If the quarter-finals were easy to call (even we got all four right), then the semi-finals are anything but. One thing is for certain, there will be a debutant finalist this year; neither New Zealand nor South Africa has ever gone beyond the semi-final stage. A record will be ended.
The Proteas have had a lengthy break since their last game, the first quarter-final against Sri Lanka in which they cruised to victory by nine wickets. Quinton de Kock, a man who was under increasing pressure at the top of the order, finally arrived at this World Cup, though, guiding his side home with an unbeaten 78.
With the ease of the victory over Sri Lanka and a similarly straightforward task against the UAE on 12 March, it means that South Africa haven’t really been tested since their 7 March defeat to Pakistan just over two weeks ago.
South Africa have also been beaten twice, by Pakistan and India.
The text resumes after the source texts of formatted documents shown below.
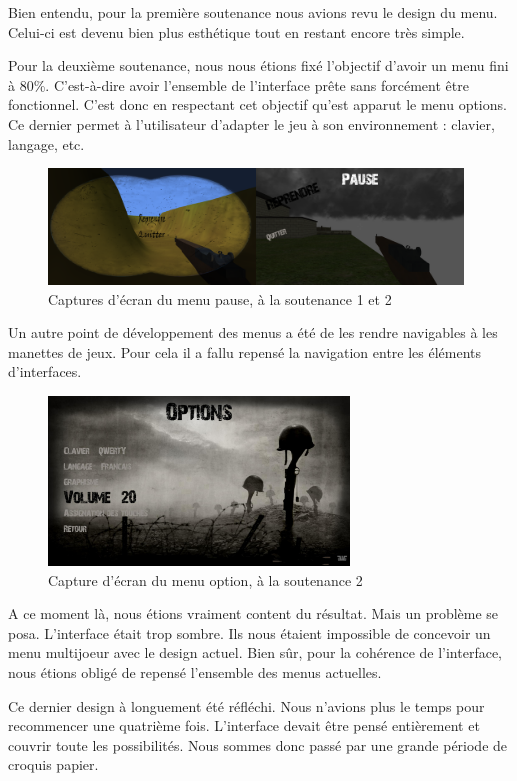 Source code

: \documentclass[11pt]{report}
\begin{document}
Bien entendu, pour la première soutenance nous avions revu le design du menu. Celui-ci est devenu bien plus esthétique tout en restant encore très simple.

Pour la deuxième soutenance, nous nous étions fixé l'objectif d'avoir un menu fini à 80\%. C'est-à-dire avoir l'ensemble de l'interface prête sans forcément être fonctionnel. C'est donc en respectant cet objectif qu'est apparut le menu options. Ce dernier permet à l'utilisateur d'adapter le jeu à son environnement : clavier, langage, etc.

\begin{figure}[htbp]
\centering
\includegraphics[width=11cm]{menu-pause-1et2.png}
\caption{Captures d'écran du menu pause, à la soutenance 1 et 2}
\end{figure}

Un autre point de développement des menus a été de les rendre navigables à les manettes de jeux. Pour cela il a fallu repensé la navigation entre les éléments d'interfaces.

\begin{figure}[htbp]
\centering
\includegraphics[width=8cm]{option-menu-2.jpg}
\caption{Capture d'écran du menu option, à la soutenance 2}
\end{figure}

A ce moment là, nous étions vraiment content du résultat. Mais un problème se posa. L'interface était trop sombre. Ils nous étaient impossible de concevoir un menu multijoeur avec le design actuel. Bien sûr, pour la cohérence de l'interface, nous étions obligé de repensé l'ensemble des menus actuelles.

Ce dernier design à longuement été réfléchi. Nous n'avions plus le temps pour recommencer une quatrième fois. L'interface devait être pensé entièrement et couvrir toute les possibilités. Nous sommes donc passé par une grande période de croquis papier.
\end{document}
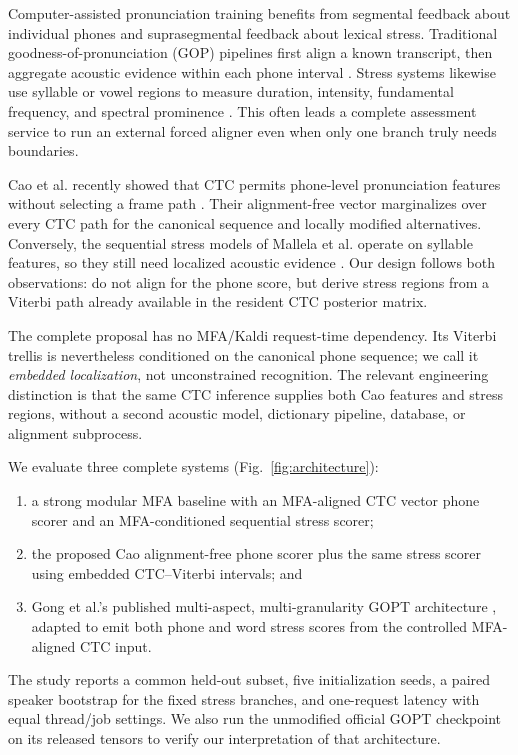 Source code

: \documentclass[10pt,conference]{IEEEtran}
\begin{document}
Computer-assisted pronunciation training benefits from segmental feedback
about individual phones and suprasegmental feedback about lexical stress.
Traditional goodness-of-pronunciation (GOP) pipelines first align a known
transcript, then aggregate acoustic evidence within each phone interval
\cite{witt2000phone,hu2015improved}. Stress systems likewise use syllable or
vowel regions to measure duration, intensity, fundamental frequency, and
spectral prominence \cite{fry1958experiments,yarra2019comparison}. This often
leads a complete assessment service to run an external forced aligner even when
only one branch truly needs boundaries.

Cao et al. recently showed that CTC permits phone-level pronunciation features
without selecting a frame path \cite{cao2024framework}. Their
alignment-free vector marginalizes over every CTC path for the canonical
sequence and locally modified alternatives. Conversely, the sequential stress
models of Mallela et al. operate on syllable features, so they still need
localized acoustic evidence \cite{mallela2024comparative}. Our design follows
both observations: do not align for the phone score, but derive stress regions
from a Viterbi path already available in the resident CTC posterior matrix.

The complete proposal has no MFA/Kaldi request-time dependency. Its Viterbi
trellis is nevertheless conditioned on the canonical phone sequence; we call
it \emph{embedded localization}, not unconstrained recognition. The relevant
engineering distinction is that the same CTC inference supplies both Cao
features and stress regions, without a second acoustic model, dictionary
pipeline, database, or alignment subprocess.

We evaluate three complete systems (Fig.~\ref{fig:architecture}):
\begin{enumerate}
    \item a strong modular MFA baseline with an MFA-aligned CTC vector phone
    scorer and an MFA-conditioned sequential stress scorer;
    \item the proposed Cao alignment-free phone scorer plus the same stress
    scorer using embedded CTC--Viterbi intervals; and
    \item Gong et al.'s published multi-aspect, multi-granularity GOPT
    architecture \cite{gong2022gopt}, adapted to emit both phone and word
    stress scores from the controlled MFA-aligned CTC input.
\end{enumerate}
The study reports a common held-out subset, five initialization seeds, a paired
speaker bootstrap for the fixed stress branches, and one-request latency with
equal thread/job settings. We also run the unmodified official GOPT checkpoint
on its released tensors to verify our interpretation of that architecture.
\end{document}
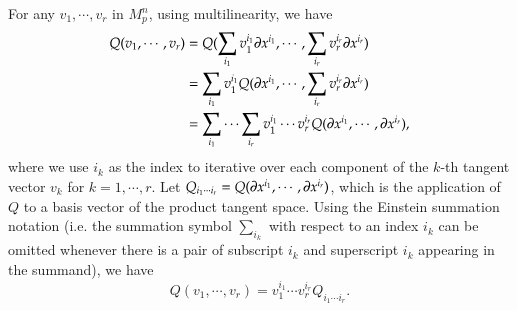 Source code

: \documentclass[11pt, a4paper]{book}
\begin{document}
For any $v_1, \cdots, v_r$ in $M_p^n$, using multilinearity, we have
\begin{equation}
  \begin{aligned}
    Q(v_1,\cdots,v_r) &= Q(\sum_{i_1}v_1^{i_1} \boldsymbol{\partial}x^{i_1}, \cdots,
    \sum_{i_r}v_r^{i_r} \boldsymbol{\partial}x^{i_r}) \\
    &= \sum_{i_1}v_1^{i_1} Q(\boldsymbol{\partial}x^{i_1},\cdots,\sum_{i_r}v_r^{i_r}\boldsymbol{\partial}x^{i_r}) \\
    &= \sum_{i_1}\cdots\sum_{i_r}v_1^{i_1}\cdots v_r^{i_r}
    Q(\boldsymbol{\partial}x^{i_1},\cdots,\boldsymbol{\partial}x^{i_r}),
  \end{aligned}
\end{equation}
where we use $i_k$ as the index to iterative over each component of the $k$-th tangent
vector $v_k$ for $k=1,\cdots,r$. Let
$Q_{i_1\cdots i_r}= Q(\boldsymbol{\partial}x^{i_1},\cdots,\boldsymbol{\partial}x^{i_r})$, which is the
application of $Q$ to a basis vector of the product tangent space. Using the Einstein
summation notation (i.e. the summation symbol $\sum_{i_k}$ with respect to an index $i_k$
can be omitted whenever there is a pair of subscript $i_k$ and superscript $i_k$ appearing
in the summand), we have
\begin{equation}
  \label{eq:covariant-tensor-applied-to-r-vectors}
  Q(v_1,\cdots,v_r) = v_1^{i_1}\cdots v_r^{i_r} Q_{i_1 \cdots i_r}.
\end{equation}
\end{document}
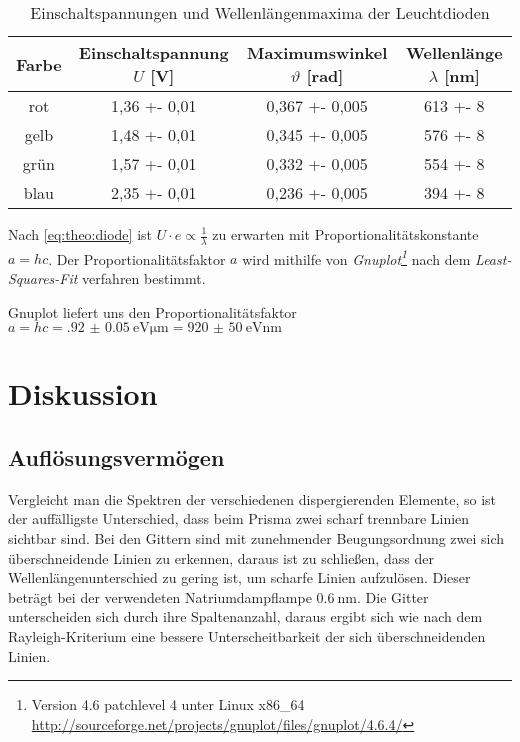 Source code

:\begin{table}[H]
\centering
\begin{tabular}{cSSS}
	Farbe & {Einschaltspannung $ U $ [\si{\volt}]} & {Maximumswinkel $ \vartheta $ [\si{\radian}]} & {Wellenlänge $ \lambda $ [\si{\nano\meter}]} \\\hline\hline
	rot & 1,36 +- 0,01 & 0,367 +- 0,005 & 613 +- 8 \\
	gelb & 1,48 +- 0,01 & 0,345 +- 0,005 & 576 +- 8 \\
	grün & 1,57 +- 0,01 & 0,332 +- 0,005 & 554 +- 8 \\
	blau & 2,35 +- 0,01 & 0,236 +- 0,005 & 394 +- 8
\end{tabular}
\caption{Einschaltspannungen und Wellenlängenmaxima der Leuchtdioden}
\label{tab:diode}
\end{table}
Nach \eqref{eq:theo:diode} ist $ U\cdot e \propto \frac{1}{\lambda} $ zu erwarten mit Proportionalitätskonstante $ a = hc $. Der Proportionalitätsfaktor $ a $ wird mithilfe von \textit{Gnuplot\footnote{Version 4.6 patchlevel 4 unter Linux x86\_64 \url{http://sourceforge.net/projects/gnuplot/files/gnuplot/4.6.4/}}} nach dem \textit{Least-Squares-Fit} verfahren bestimmt.

\begin{figure}[H]
\centering

\caption{}
\label{fig:diode}
\end{figure}
Gnuplot liefert uns den Proportionalitätsfaktor $ a = hc = \SI{.92(5)}{\electronvolt\micro\meter} = \SI{920(50)}{\electronvolt\nano\meter} $


\newpage
\section{Diskussion} 
\subsection{Auflösungsvermögen}
Vergleicht man die Spektren der verschiedenen dispergierenden Elemente, so ist der auffälligste Unterschied, dass beim Prisma zwei scharf trennbare Linien sichtbar sind. Bei den Gittern sind mit zunehmender Beugungsordnung zwei sich überschneidende Linien zu erkennen, daraus ist zu schließen, dass der Wellenlängenunterschied zu gering ist, um scharfe Linien aufzulösen.
Dieser beträgt bei der verwendeten Natriumdampflampe $ \SI{0,6}{\nano\meter} $. Die Gitter unterscheiden sich durch ihre Spaltenanzahl, daraus ergibt sich wie nach dem Rayleigh-Kriterium eine bessere Unterscheitbarkeit der sich überschneidenden Linien. 


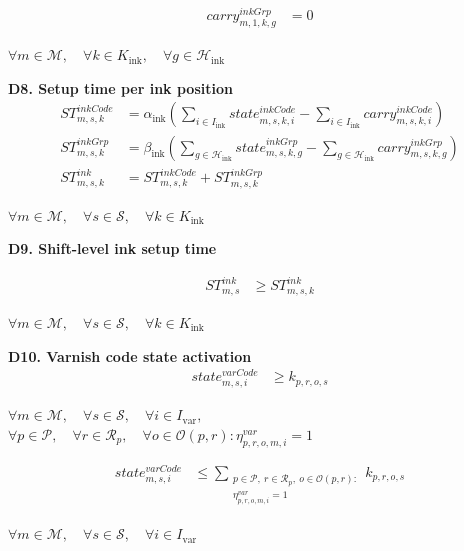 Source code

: \documentclass{article}
\begin{document}
\begin{align}
carry^{inkGrp}_{m,1,k,g}
&=
0
\label{eq:D7_ink_group_carry_initial}
\end{align}
\begin{center}
$\forall m \in \mathcal{M}, \quad
\forall k \in K_{\text{ink}}, \quad
\forall g \in \mathcal{H}_{\text{ink}}$
\end{center}
\noindent\textbf{D8. Setup time per ink position}
\begin{align}
ST^{inkCode}_{m,s,k}
&=
\alpha_{\text{ink}}
\left(
\sum_{i \in I_{\text{ink}}}
state^{inkCode}_{m,s,k,i}
-
\sum_{i \in I_{\text{ink}}}
carry^{inkCode}_{m,s,k,i}
\right)
\label{eq:D8_ink_code_time}
\\
ST^{inkGrp}_{m,s,k}
&=
\beta_{\text{ink}}
\left(
\sum_{g \in \mathcal{H}_{\text{ink}}}
state^{inkGrp}_{m,s,k,g}
-
\sum_{g \in \mathcal{H}_{\text{ink}}}
carry^{inkGrp}_{m,s,k,g}
\right)
\label{eq:D8_ink_group_time}
\\
ST^{ink}_{m,s,k}
&=
ST^{inkCode}_{m,s,k}
+
ST^{inkGrp}_{m,s,k}
\label{eq:D8_ink_position_time}
\end{align}
\begin{center}
$\forall m \in \mathcal{M}, \quad
\forall s \in \mathcal{S}, \quad
\forall k \in K_{\text{ink}}$
\end{center}

\noindent\textbf{D9. Shift-level ink setup time}

\begin{align}
ST^{ink}_{m,s}
&\ge
ST^{ink}_{m,s,k}
\label{eq:D9_ink_shift_time}
\end{align}

\begin{center}
$\forall m \in \mathcal{M}, \quad
\forall s \in \mathcal{S}, \quad
\forall k \in K_{\text{ink}}$
\end{center}


\noindent\textbf{D10. Varnish code state activation}
\begin{align}
state^{varCode}_{m,s,i}
&\ge
k_{p,r,o,s}
\label{eq:D10_var_code_state_lb}
\end{align}
\begin{center}
$\forall m \in \mathcal{M}, \quad
\forall s \in \mathcal{S}, \quad
\forall i \in I_{\text{var}},$
\\
$\forall p \in \mathcal{P}, \quad
\forall r \in \mathcal{R}_p, \quad
\forall o \in \mathcal{O}(p,r):
\eta^{var}_{p,r,o,m,i}=1$
\end{center}

\begin{align}
state^{varCode}_{m,s,i}
&\le
\sum_{\substack{
p \in \mathcal{P},\ r \in \mathcal{R}_p,\ o \in \mathcal{O}(p,r):\\
\eta^{var}_{p,r,o,m,i}=1
}}
k_{p,r,o,s}
\label{eq:D10_var_code_state_ub}
\end{align}
\begin{center}
$\forall m \in \mathcal{M}, \quad
\forall s \in \mathcal{S}, \quad
\forall i \in I_{\text{var}}$
\end{center}
\end{document}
They haven’t had any nip-and-tuck games; they have either battered the opposition or lost. They may well have ended their bizarre record of never having won a World Cup knock-out game, but the ‘chokers’ tag will not be consigned to the scrap heap just yet. When the chips are down, we still don’t know how this South African side will stack up.
Will their middle order be able to dig them out of a hole, AB de Villiers aside? Is their tail too long? Should Vernon Philander come back in for Kyle Abbott? Have they got a fifth bowler that will prove sufficiently challenging to New Zealand?
It may well be the semi-finals, but there are still a lot of unanswered questions about South Africa. They will be answered, one way or another, today.
By contrast, New Zealand have won every game, come through the tightest game of the tournament against Australia and look a well-oiled machine. Like South Africa, however, there is a ‘chokers’ tag looming large over the Black Caps. They have played in six World Cup semi-finals – they have lost them all.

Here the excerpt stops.